Look no further than the packed grandstands at Saturday night’s Samsung Mobile 500 at Texas Motor Speedway for proof that for NASCAR to grow more prime time events are needed.
And if the television Gods are smiling on the sport, I have a feeling the ratings for Saturday night’s telecast on FOX will also be a positive story.
As of now there are 12 events runs under the lights during the Sprint Cup season including 10 points-paying races and the Budweiser Shootout/Sprint All-Star Race exhibitions.
I think there’s room for three more and if attendance and television ratings are the criteria, NASCAR should be working on that plan immediately.

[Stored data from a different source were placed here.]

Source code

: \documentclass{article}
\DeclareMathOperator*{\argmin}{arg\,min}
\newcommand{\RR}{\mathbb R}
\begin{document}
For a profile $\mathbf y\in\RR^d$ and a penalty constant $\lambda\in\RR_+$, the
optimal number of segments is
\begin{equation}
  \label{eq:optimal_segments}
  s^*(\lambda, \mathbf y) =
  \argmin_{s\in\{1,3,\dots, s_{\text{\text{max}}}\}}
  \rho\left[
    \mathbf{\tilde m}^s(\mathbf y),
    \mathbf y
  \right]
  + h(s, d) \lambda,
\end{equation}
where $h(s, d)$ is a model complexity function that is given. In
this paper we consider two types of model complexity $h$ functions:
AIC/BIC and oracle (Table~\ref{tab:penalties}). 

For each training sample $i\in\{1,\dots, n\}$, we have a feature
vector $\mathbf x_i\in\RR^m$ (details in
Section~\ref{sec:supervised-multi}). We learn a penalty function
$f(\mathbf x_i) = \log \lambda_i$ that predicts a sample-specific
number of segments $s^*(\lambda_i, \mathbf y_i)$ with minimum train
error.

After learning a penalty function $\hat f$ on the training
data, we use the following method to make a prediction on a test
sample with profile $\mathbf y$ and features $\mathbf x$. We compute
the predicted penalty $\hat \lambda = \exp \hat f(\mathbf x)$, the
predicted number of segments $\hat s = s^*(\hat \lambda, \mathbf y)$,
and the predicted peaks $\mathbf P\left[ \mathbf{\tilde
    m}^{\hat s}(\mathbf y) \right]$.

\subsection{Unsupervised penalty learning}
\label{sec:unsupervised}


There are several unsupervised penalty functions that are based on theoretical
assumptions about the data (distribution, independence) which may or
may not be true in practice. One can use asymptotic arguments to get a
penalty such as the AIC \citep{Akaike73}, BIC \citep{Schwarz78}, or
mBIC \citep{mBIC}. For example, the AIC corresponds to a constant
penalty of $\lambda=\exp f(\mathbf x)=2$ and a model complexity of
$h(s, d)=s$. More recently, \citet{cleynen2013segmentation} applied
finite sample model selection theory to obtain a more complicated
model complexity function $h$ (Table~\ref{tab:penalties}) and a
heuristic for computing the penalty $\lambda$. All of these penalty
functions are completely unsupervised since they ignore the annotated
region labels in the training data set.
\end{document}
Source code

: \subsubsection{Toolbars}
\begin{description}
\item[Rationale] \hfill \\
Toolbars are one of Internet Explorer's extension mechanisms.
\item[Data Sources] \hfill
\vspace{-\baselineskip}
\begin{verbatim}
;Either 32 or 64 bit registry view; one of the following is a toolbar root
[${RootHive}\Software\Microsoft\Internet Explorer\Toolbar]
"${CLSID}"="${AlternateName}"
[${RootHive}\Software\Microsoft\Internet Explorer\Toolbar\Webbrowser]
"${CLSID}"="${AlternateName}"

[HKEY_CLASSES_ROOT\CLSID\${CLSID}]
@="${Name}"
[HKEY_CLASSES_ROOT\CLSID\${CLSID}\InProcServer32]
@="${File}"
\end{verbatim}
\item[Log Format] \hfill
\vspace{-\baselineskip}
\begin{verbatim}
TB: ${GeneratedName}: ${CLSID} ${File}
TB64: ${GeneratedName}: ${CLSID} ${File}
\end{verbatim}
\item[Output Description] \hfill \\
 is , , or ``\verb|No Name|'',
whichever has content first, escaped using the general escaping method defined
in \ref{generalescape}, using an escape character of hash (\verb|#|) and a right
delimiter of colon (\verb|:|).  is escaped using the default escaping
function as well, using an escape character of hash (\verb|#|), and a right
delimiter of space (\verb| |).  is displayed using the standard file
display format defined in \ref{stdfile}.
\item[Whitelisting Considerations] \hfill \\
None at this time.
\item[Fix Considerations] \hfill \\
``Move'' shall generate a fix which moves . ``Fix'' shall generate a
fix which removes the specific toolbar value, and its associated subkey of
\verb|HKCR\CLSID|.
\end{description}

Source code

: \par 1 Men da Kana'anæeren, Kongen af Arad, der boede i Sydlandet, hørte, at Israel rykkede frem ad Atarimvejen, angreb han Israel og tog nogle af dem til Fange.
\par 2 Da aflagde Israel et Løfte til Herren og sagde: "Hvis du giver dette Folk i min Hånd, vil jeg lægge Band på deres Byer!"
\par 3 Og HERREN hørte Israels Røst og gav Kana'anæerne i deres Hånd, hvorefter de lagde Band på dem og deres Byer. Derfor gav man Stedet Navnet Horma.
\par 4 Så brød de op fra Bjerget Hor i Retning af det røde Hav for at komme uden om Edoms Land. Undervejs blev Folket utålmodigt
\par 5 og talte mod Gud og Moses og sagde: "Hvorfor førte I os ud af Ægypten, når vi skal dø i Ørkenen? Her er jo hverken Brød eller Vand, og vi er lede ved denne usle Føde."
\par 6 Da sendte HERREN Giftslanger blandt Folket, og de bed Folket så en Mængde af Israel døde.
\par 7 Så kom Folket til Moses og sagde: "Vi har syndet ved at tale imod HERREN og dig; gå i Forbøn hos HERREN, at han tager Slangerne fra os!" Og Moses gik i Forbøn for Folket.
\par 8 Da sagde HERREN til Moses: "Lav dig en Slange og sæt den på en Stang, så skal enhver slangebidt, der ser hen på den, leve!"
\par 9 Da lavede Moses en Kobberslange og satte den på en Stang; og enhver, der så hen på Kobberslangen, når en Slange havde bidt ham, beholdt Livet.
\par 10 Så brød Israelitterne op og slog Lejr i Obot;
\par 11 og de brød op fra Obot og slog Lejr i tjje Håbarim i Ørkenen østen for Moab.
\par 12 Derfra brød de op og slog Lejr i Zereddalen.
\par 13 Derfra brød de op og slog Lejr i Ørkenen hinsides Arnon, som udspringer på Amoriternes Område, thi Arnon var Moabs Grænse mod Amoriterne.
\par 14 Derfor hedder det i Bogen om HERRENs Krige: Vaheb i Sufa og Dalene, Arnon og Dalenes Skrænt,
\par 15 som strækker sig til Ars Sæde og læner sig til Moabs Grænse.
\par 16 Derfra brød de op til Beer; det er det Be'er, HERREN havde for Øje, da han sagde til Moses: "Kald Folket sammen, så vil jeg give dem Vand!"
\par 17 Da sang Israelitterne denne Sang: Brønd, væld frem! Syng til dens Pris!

One additional race during the 26-races that make up the “regular” season should be brought under the lights. Perhaps temporary lighting at Martinsville or perhaps Dover would spice up those weekends of racing and generate the additional buzz and attention night racing seems to generate.
I’ve long been a proponent of a weeknight race and there does now seem to be some sentiment to at least give it a try. Texas president Eddie Gossage, after witnessing more than 100,000 fans turn out on a Monday afternoon after last year’s April TMS rain-out, pretty much volunteered to give that idea a shot.
As a way to maybe send up a trial balloon, why not take the All-Star Race and move that to the Wednesday night before Memorial Day weekend? That would eliminate fans needing to choose between spending two weekends in Charlotte every May, a pricey venture to say the least, and compact one of the best strings of racing into a tidy Wednesday-Sunday schedule. The All-Star Race (Wednesday), Sprint Cup qualifying (Thursday), truck series race (Friday), Nationwide Series event (Saturday) and Coca-Cola 600 Sunday finale would rival Daytona’s “Speedweeks” in prestige.
That puts the all-star gathering in prime time during the week and also opens up another weekend on the schedule to either give the sport a breather or to tighten up the calendar.
Once the Chase rolls around, like Charlotte’s Saturday night date in October, I’d add two more stops in the championship to the prime time list. Again television ratings, like Charlotte’s last fall, would be significantly higher without going head to had against the NFL on a pair of Sunday afternoons. And even though there is college football to contend with, I still believe attendance and attention for two more Saturday night races during the Chase would prevail.
Every other major sport has gravitated to more and more prime time events. NASCAR needs to follow the lead to a point and this weekend’s racing in Texas is evidence as to why.
- Roush Fenway Racing continued its resurgence with the performance Saturday night led by Matt Kenseth who snapped his winless streak that dated back to Fontana in February of 2009. The run by RFR punctuated just how fortunes have changed with the team and the manufacturer when a year ago at this time most of the attention was of the “what’s wrong with?” category.
- The gamble on fuel wound up biting both Tony Stewart and Jeff Gordon big time as both ran out of gas coming to the finish line and had potential top ten finishes wiped out. For Stewart it was the latest chapter in another strategy gone wrong and a set of circumstances rising up near the end of a race to take a potential top finish away. It will be very interesting to see how the Stewart-Haas Racing flagship team progresses over the next few weeks.
- The award for saltiest radio communication goes to Kurt Busch again Saturday night, who as is his style wasn’t very pleased with things most of the night. The Penske Racing No. 22 team had some potential fuel strategy at the end come up about 10 laps shy of working out but in the end since the hot start at Speedweeks in Daytona it’s been a bit of a challenge in recent weeks for Busch and crew chief Steve Addington.
- Dale Earnhardt Jr. wasn’t able to end his long winless drought like Matt Kenseth but once again had a top-10 finish to show for his efforts on Saturday night. The march up the point standings continued for the No. 88 team and with Talladega and Richmond ahead – two tracks where Earnhardt has excelled in recent years – the possibility of a trip to Victory Lane soon remains very real.